What the task asks: Read through the entries below and return each line with the word "patient".

Data for the task:
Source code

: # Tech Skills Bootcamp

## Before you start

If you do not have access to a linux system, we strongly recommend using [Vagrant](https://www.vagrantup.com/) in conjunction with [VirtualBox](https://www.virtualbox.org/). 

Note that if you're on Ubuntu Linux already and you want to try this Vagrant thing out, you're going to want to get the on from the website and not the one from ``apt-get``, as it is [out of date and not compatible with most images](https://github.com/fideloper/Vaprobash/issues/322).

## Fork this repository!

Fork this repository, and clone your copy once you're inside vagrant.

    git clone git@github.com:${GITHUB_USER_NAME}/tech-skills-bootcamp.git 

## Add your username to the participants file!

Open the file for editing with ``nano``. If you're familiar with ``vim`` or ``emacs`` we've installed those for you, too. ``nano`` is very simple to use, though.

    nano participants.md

==

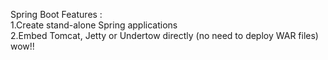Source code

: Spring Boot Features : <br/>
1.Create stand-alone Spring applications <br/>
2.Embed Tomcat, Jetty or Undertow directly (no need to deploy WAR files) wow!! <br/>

---

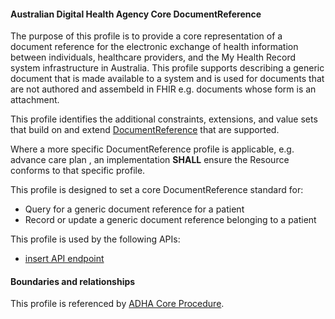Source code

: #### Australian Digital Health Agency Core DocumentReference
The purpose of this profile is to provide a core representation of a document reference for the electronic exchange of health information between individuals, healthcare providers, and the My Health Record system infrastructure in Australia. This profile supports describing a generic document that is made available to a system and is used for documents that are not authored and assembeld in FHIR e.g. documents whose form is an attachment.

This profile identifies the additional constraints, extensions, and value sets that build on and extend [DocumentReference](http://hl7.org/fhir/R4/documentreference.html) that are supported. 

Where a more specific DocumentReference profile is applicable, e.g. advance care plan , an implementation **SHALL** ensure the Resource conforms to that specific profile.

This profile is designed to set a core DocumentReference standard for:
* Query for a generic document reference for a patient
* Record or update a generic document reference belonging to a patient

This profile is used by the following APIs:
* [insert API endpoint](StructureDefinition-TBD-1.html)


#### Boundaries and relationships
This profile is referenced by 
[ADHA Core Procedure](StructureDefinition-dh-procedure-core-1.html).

Response:
* Query for a generic document reference for a patient
* Record or update a generic document reference belonging to a patient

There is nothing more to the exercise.